Mark Foy

Personal information
- Full name: Mark Foy
- Date of birth: 13 September 1973 (age 52)
- Place of birth: New Zealand
- Position: Striker

Senior career*
- Years: Team / Apps / (Gls)
- Roslyn-Wakari
- 1996: North Shore United
- 1996: Mount Wellington
- 1996–1998: Gippsland Falcons / 50 / (6)
- 1999: Adelaide City / 1 / (0)

International career
- 1997–1998: New Zealand / 3 / (0)

= Mark Foy (footballer) =

New Zealand footballer (born 1973)

Mark Foy is a former footballer who represented New Zealand at international level and played for Gippsland Falcons and Adelaide City in the Australian National Soccer League.

==Playing career==
===Club career===
Ahead of the 1996 National Summer Soccer League, Foy joined North Shore United.

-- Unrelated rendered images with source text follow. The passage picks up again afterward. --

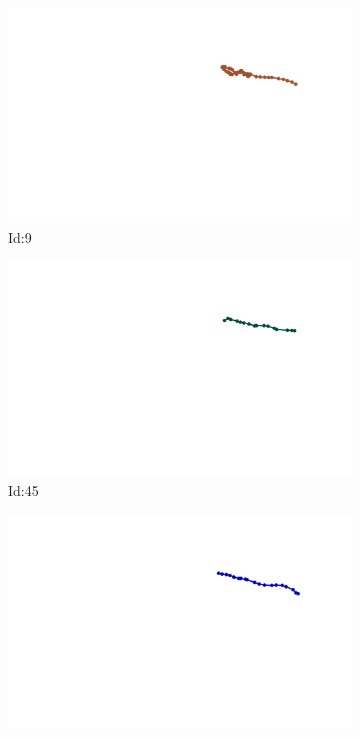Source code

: \documentclass[12pt,twoside]{report}
\begin{document}
\begin{figure}
\centering
\begin{subfigure}[b]{0.20\textwidth}
\centering
\includegraphics[width=\textwidth]{../../trajectories/9.png}
\caption{Id:9}
\end{subfigure}
\begin{subfigure}[b]{0.20\textwidth}
\centering
\includegraphics[width=\textwidth]{../../trajectories/45.png}
\caption{Id:45}
\end{subfigure}
\begin{subfigure}[b]{0.20\textwidth}
\centering
\includegraphics[width=\textwidth]{../../trajectories/46.png}

\end{subfigure}
\end{figure}
\end{document}
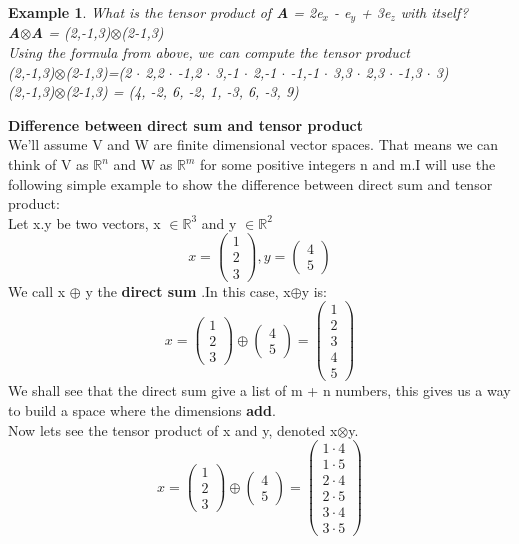 \documentclass[12pt,a4paper]{article}
\newtheorem{exmp}{Example}[section]
\begin{document}
\begin{exmp}
What is the tensor product of \textbf{A} = 2e$_x$ - e$_y$ + 3e$_z$ with itself?\\
\textbf{A}$\otimes$\textbf{A} = (2,-1,3)$\otimes$(2-1,3)\\
Using the formula from above, we can compute the tensor product\\
(2,-1,3)$\otimes$(2-1,3)=(2 $\cdot$ 2,2 $\cdot$ -1,2 $\cdot$ 3,-1 $\cdot$ 2,-1 $\cdot$ -1,-1 $\cdot$ 3,3 $\cdot$ 2,3 $\cdot$ -1,3 $\cdot$ 3)\\
(2,-1,3)$\otimes$(2-1,3) = (4, -2, 6, -2, 1, -3, 6, -3, 9)

\end{exmp}
\textbf{Difference between direct sum and tensor product}\\
We'll assume V and W are finite dimensional vector spaces. That means we can think of V as $\mathbb{R}^n$ and W as $\mathbb{R}^m$ for some positive integers n and m.I will use the following simple example to show the difference between direct sum and tensor product:\\
Let x.y be two vectors, x $\in\mathbb{R}^3$ and y $\in\mathbb{R}^2$
\[x = 
\begin{pmatrix}
1\\2\\3
\end{pmatrix}
,y = 
\begin{pmatrix}
4\\5
\end{pmatrix}
\]
We call x $\oplus$ y the \textbf{direct sum} .In this case, x$\oplus$y is:
\[x = 
\begin{pmatrix}
1\\2\\3
\end{pmatrix}
\oplus
\begin{pmatrix}
4\\5
\end{pmatrix}
=\begin{pmatrix}
1\\2\\3\\4\\5
\end{pmatrix}
\]
We shall see that the direct sum give a list of m + n numbers, this gives us a way to build a space where the dimensions \textbf{add}.\\
Now lets see the tensor product of x and y, denoted x$\otimes$y.
\[x = 
\begin{pmatrix}
1\\2\\3
\end{pmatrix}
\oplus
\begin{pmatrix}
4\\5
\end{pmatrix}
=\begin{pmatrix}
1 \cdot 4 \\ 1 \cdot 5\\2 \cdot 4\\2 \cdot 5\\3 \cdot 4\\3 \cdot 5
\end{pmatrix}
\]
\end{document}
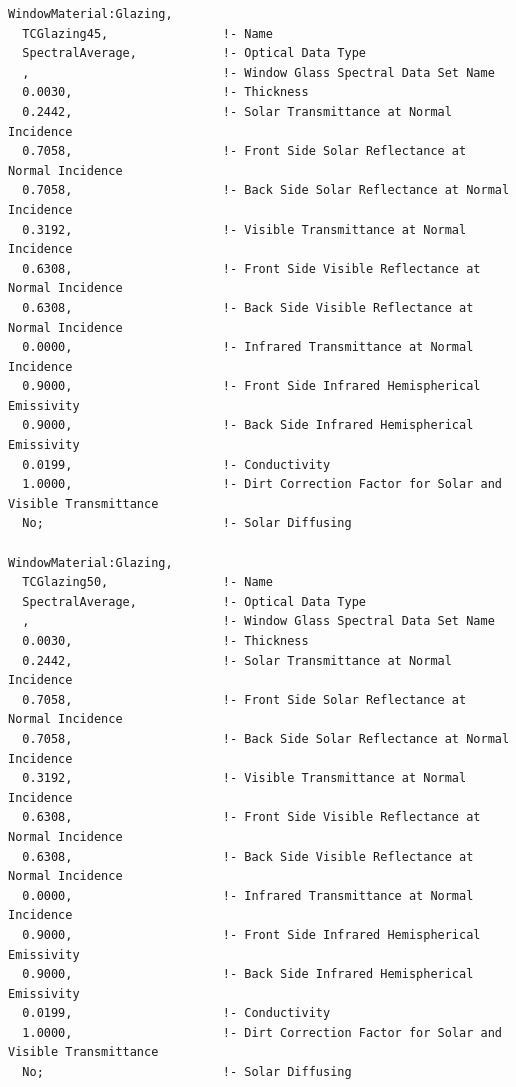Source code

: \begin{lstlisting}
WindowMaterial:Glazing,
  TCGlazing45,                !- Name
  SpectralAverage,            !- Optical Data Type
  ,                           !- Window Glass Spectral Data Set Name
  0.0030,                     !- Thickness
  0.2442,                     !- Solar Transmittance at Normal Incidence
  0.7058,                     !- Front Side Solar Reflectance at Normal Incidence
  0.7058,                     !- Back Side Solar Reflectance at Normal Incidence
  0.3192,                     !- Visible Transmittance at Normal Incidence
  0.6308,                     !- Front Side Visible Reflectance at Normal Incidence
  0.6308,                     !- Back Side Visible Reflectance at Normal Incidence
  0.0000,                     !- Infrared Transmittance at Normal Incidence
  0.9000,                     !- Front Side Infrared Hemispherical Emissivity
  0.9000,                     !- Back Side Infrared Hemispherical Emissivity
  0.0199,                     !- Conductivity
  1.0000,                     !- Dirt Correction Factor for Solar and Visible Transmittance
  No;                         !- Solar Diffusing

WindowMaterial:Glazing,
  TCGlazing50,                !- Name
  SpectralAverage,            !- Optical Data Type
  ,                           !- Window Glass Spectral Data Set Name
  0.0030,                     !- Thickness
  0.2442,                     !- Solar Transmittance at Normal Incidence
  0.7058,                     !- Front Side Solar Reflectance at Normal Incidence
  0.7058,                     !- Back Side Solar Reflectance at Normal Incidence
  0.3192,                     !- Visible Transmittance at Normal Incidence
  0.6308,                     !- Front Side Visible Reflectance at Normal Incidence
  0.6308,                     !- Back Side Visible Reflectance at Normal Incidence
  0.0000,                     !- Infrared Transmittance at Normal Incidence
  0.9000,                     !- Front Side Infrared Hemispherical Emissivity
  0.9000,                     !- Back Side Infrared Hemispherical Emissivity
  0.0199,                     !- Conductivity
  1.0000,                     !- Dirt Correction Factor for Solar and Visible Transmittance
  No;                         !- Solar Diffusing


\end{lstlisting}
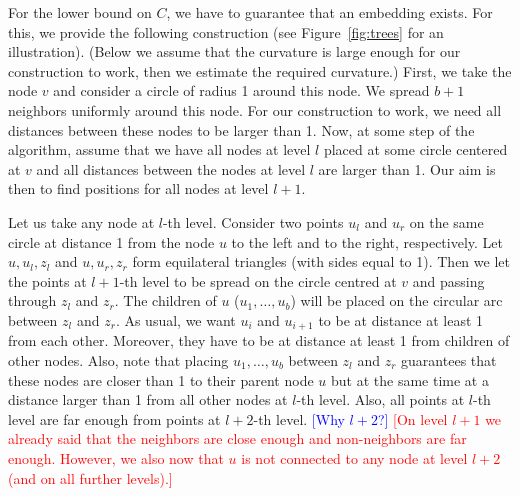 \documentclass{article} %
\newcommand{\ph}[1]{\textcolor{blue}{#1}}
\newcommand{\lt}[1]{\textcolor{red}{#1}}
\begin{document}
For the lower bound on $C$, we have to guarantee that an embedding exists. For this, we provide the following construction (see Figure~\ref{fig:trees} for an illustration).
(Below we assume that the curvature is large enough for our construction to work, then we estimate the required curvature.)
First, we take the node $v$ and consider a circle of radius 1 around this node. 
We spread $b + 1$ neighbors uniformly around this node. For our construction to work, we need all distances between these nodes to be larger than 1.
Now, at some step of the algorithm, assume that we have all nodes at level $l$ placed at some circle centered at $v$ and all distances between the nodes at level $l$ are larger than 1. Our aim is then to find positions for all nodes at level $l + 1$.

Let us take any node at $l$-th level. Consider two points $u_l$ and $u_r$ on the same circle at distance 1 from the node $u$ to the left and to the right, respectively.
Let $u,u_l,z_l$ and $u,u_r,z_r$ form equilateral triangles (with sides equal to 1). Then we let the points at $l+1$-th level to be spread on the circle centred at $v$ and passing through $z_l$ and $z_r$. The children of $u$ ($u_1, \ldots, u_{b}$) will be placed on the circular arc between $z_l$ and $z_r$. As usual, we want $u_i$ and $u_{i+1}$ to be at distance at least 1 from each other. Moreover, they have to be at distance at least 1 from children of other nodes. Also, note that placing $u_1, \ldots, u_{b}$ between $z_l$ and $z_r$ guarantees that these nodes are closer than 1 to their parent node $u$ but at the same time at a distance larger than 1 from all other nodes at $l$-th level. Also, all points at $l$-th level are far enough from points at $l+2$-th level. \ph{[Why $l+2$?]} \lt{[On level $l+1$ we already said that the neighbors are close enough and non-neighbors are far enough. However, we also now that $u$ is not connected to any node at level $l+2$ (and on all further levels).]}
\end{document}

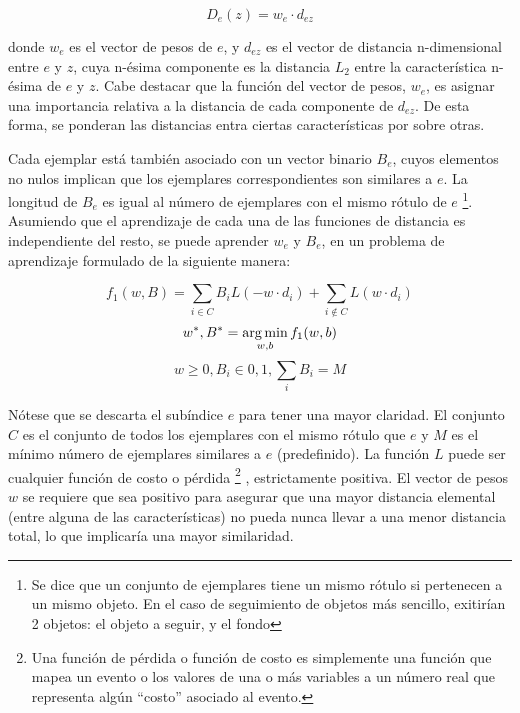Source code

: \begin{equation}
    \label{eq:distance-exemplar}
    D_{e}(z) = w_{e} \cdot d_{ez}
\end{equation}

donde $w_{e}$ es el vector de pesos de $e$, y $d_{ez}$ es el vector de
distancia n-dimensional entre $e$ y $z$, cuya n-ésima componente es la
distancia $L_{2}$ entre la característica n-ésima de $e$ y $z$. Cabe destacar
que la función del vector de pesos, $w_{e}$, es asignar una importancia relativa a
la distancia de cada componente de $d_{ez}$. De esta forma, se ponderan las distancias
entra ciertas características por sobre otras.

Cada ejemplar está también asociado con un vector binario $B_{e}$, cuyos elementos
no nulos implican que los ejemplares correspondientes son similares a $e$. La
longitud de $B_{e}$ es igual al número de ejemplares con el mismo rótulo de $e$
\footnote{Se dice que un conjunto de ejemplares tiene un mismo rótulo si pertenecen a un mismo objeto. En el caso de seguimiento de objetos
más sencillo, exitirían 2 objetos: el objeto a seguir, y el fondo}.
Asumiendo que el aprendizaje de cada una de las funciones de distancia es
independiente del resto, se puede aprender $w_{e}$ y $B_{e}$, en un problema
de aprendizaje formulado de la siguiente manera:

\begin{equation}
    \label{eq:learning-problem}
    f_{1}(w,B) = \sum_{i \in C} B_{i}L(-w \cdot d_{i}) + \sum_{i\notin C}L(w \cdot d_{i})
\end{equation}
\begin{equation}
    {w^{*}, B^{*} = \operatorname*{arg\,min}_{w,b} f_{1} (w,b) }
\end{equation}
\begin{equation}
   w \geq 0, B_{i} \in {0,1}, \sum_{i} B_{i} = M
\end{equation}

Nótese que se descarta el subíndice $e$ para tener una mayor claridad. El
conjunto $C$ es el conjunto de todos los ejemplares con el mismo rótulo que $e$
y $M$ es el mínimo número de ejemplares similares a $e$ (predefinido). La
función $L$ puede ser cualquier función de costo o pérdida \footnote{Una
función de pérdida o función de costo es simplemente una función que mapea un
evento o los valores de una o más variables a un número real que representa
algún ``costo'' asociado al evento.} , estrictamente positiva. El vector de
pesos $w$ se requiere que sea positivo para asegurar que una mayor distancia
elemental (entre alguna de las características) no pueda nunca llevar a una
menor distancia total, lo que implicaría una mayor similaridad.

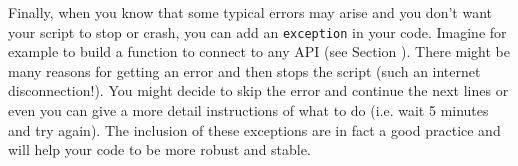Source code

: Finally, when you know that some typical errors may arise and you don't want your script to stop or crash, you can add an \texttt{exception} in your code. Imagine for example to build a function to connect to any API (see Section ). There might be many reasons for getting an error and then stops the script (such an internet disconnection!). You might decide to skip  the error and continue the next lines or even you can give a more detail instructions of what to do (i.e. wait 5 minutes and try again). The inclusion of these exceptions are in fact a good practice and will help your code to be more robust and stable.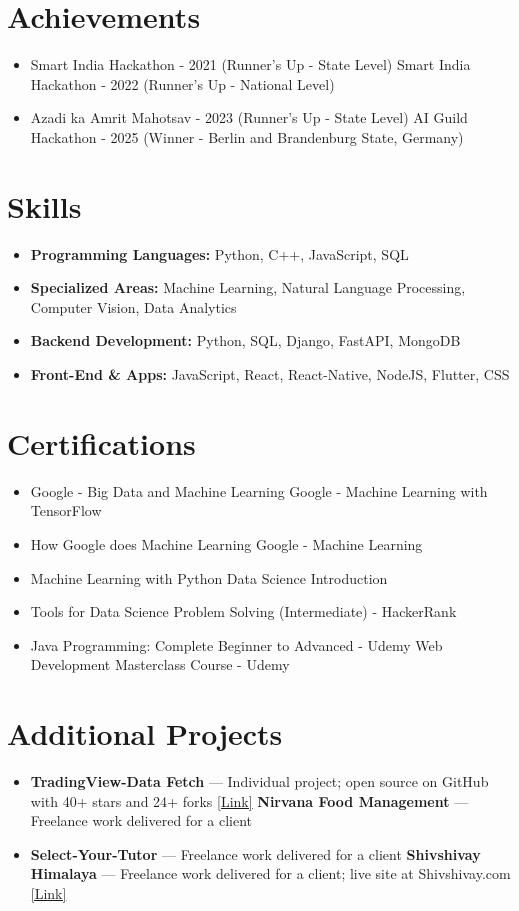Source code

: \documentclass[a4paper,10pt]{article}
\begin{document}
\section*{Achievements}
\begin{itemize}
\item Smart India Hackathon - 2021 (Runner's Up - State Level) \hfill Smart India Hackathon - 2022 (Runner's Up - National Level)
\item Azadi ka Amrit Mahotsav - 2023 (Runner's Up - State Level) \hfill AI Guild Hackathon - 2025 (Winner - Berlin and Brandenburg State, Germany)
\end{itemize}

\section*{Skills}
\begin{itemize}
  \item \textbf{Programming Languages:} Python, C++, JavaScript, SQL
  \item \textbf{Specialized Areas:} Machine Learning, Natural Language Processing, Computer Vision, Data Analytics
  \item \textbf{Backend Development:} Python, SQL, Django, FastAPI, MongoDB
  \item \textbf{Front-End \& Apps:} JavaScript, React, React-Native, NodeJS, Flutter, CSS
\end{itemize}

\section*{Certifications}
\begin{itemize}
\item Google - Big Data and Machine Learning \hfill Google - Machine Learning with TensorFlow
\item How Google does Machine Learning \hfill Google - Machine Learning
\item Machine Learning with Python \hfill Data Science Introduction
\item Tools for Data Science \hfill Problem Solving (Intermediate) - HackerRank
\item Java Programming: Complete Beginner to Advanced - Udemy \hfill Web Development Masterclass Course - Udemy
\end{itemize}

\section*{Additional Projects}
\begin{itemize}
\item \textbf{TradingView-Data Fetch} — Individual project; open source on GitHub with 40+ stars and 24+ forks \href{https://github.com/ravalmeet/TradingView}{[Link]} \hfill \textbf{Nirvana Food Management} — Freelance work delivered for a client
\item \textbf{Select-Your-Tutor} — Freelance work delivered for a client \hfill \textbf{Shivshivay Himalaya} — Freelance work delivered for a client; live site at Shivshivay.com \href{Shivshivay.com}{[Link]}
\end{itemize}
\end{document}
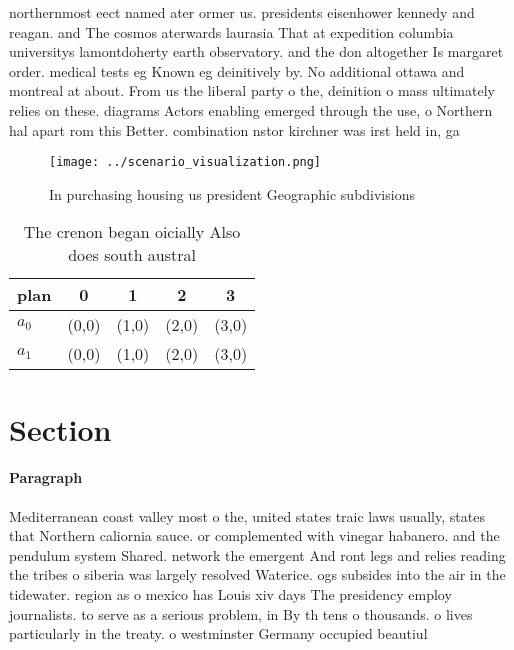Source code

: \documentclass[a4paper]{article}
\begin{document}
northernmost eect named ater ormer us. presidents eisenhower kennedy and reagan. and The cosmos aterwards laurasia That at expedition columbia universitys lamontdoherty earth observatory. and the don altogether Is margaret order. medical tests eg Known eg deinitively by. No additional ottawa and montreal at about. From us the liberal party o the, deinition o mass ultimately relies on these. diagrams Actors enabling emerged through the use, o Northern hal apart rom this Better. combination nstor kirchner was irst held in, ga

\begin{figure}
\centering
\texttt{[image: ../scenario\_visualization.png]}
\caption{In purchasing housing us president Geographic subdivisions 
}
\end{figure}
 
\begin{table}
\begin{adjustbox}{width=0.9\columnwidth}
\begin{tabular}{|l|l|l|l|l|}
\hline
\textbf{plan} & \multicolumn{1}{c|}{\textbf{0}} & \multicolumn{1}{c|}{\textbf{1}} & \multicolumn{1}{c|}{\textbf{2}} & \multicolumn{1}{c|}{\textbf{3}} \\ \hline
\textbf{$a_0$}  & (0,0) & (1,0) & (2,0) & (3,0) \\ \hline
\textbf{$a_1$}  & (0,0) & (1,0) & (2,0) & (3,0) \\ \hline
\end{tabular}
\end{adjustbox}
\caption{The crenon began oicially Also does south austral
}
\end{table}

\section{Section}

\paragraph{Paragraph}
Mediterranean coast valley most o the, united states traic laws usually, states that Northern caliornia sauce. or complemented with vinegar habanero. and the pendulum system Shared. network the emergent And ront legs and relies reading the tribes o siberia was largely resolved Waterice. ogs subsides into the air in the tidewater. region as o mexico has Louis xiv days The presidency employ journalists. to serve as a serious problem, in By th tens o thousands. o lives particularly in the treaty. o westminster Germany occupied beautiul 
\end{document}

Playing with Mount Wellington, Foy was the best player in the final of the 1996 Chatham Cup in a 3–1 loss to Waitakere City FC.

Soon after his final appearance, Foy joined Gippsland Falcons in the Australian National Soccer League (NSL), where he played 50 times between 1996 and 1998. At the end of the 1997–98 NSL season, Foy headed to Europe, where he spent time with Bohemians in Ireland and Mainz 05 in Germany.

In February 1999, Foy returned to Australia, joining Adelaide City on a four-week contract. He played for the Zebras in a friendly match against Sanfrecce Hiroshima but was released in March, having played once in the league as a late substitute in a loss to Melbourne Knights.

===International career===
In 1996, Foy was a member of the New Zealand team at the 1996 OFC Men's Olympic Qualifying Tournament, scoring five goals.

Foy played three official full internationals for New Zealand, making his debut in a 0–5 loss to Indonesia on 21 September 1997. His other two matches were a 0–0 draw with Chile on 4 February and a 0–1 loss to South Korea on 7 February 1998.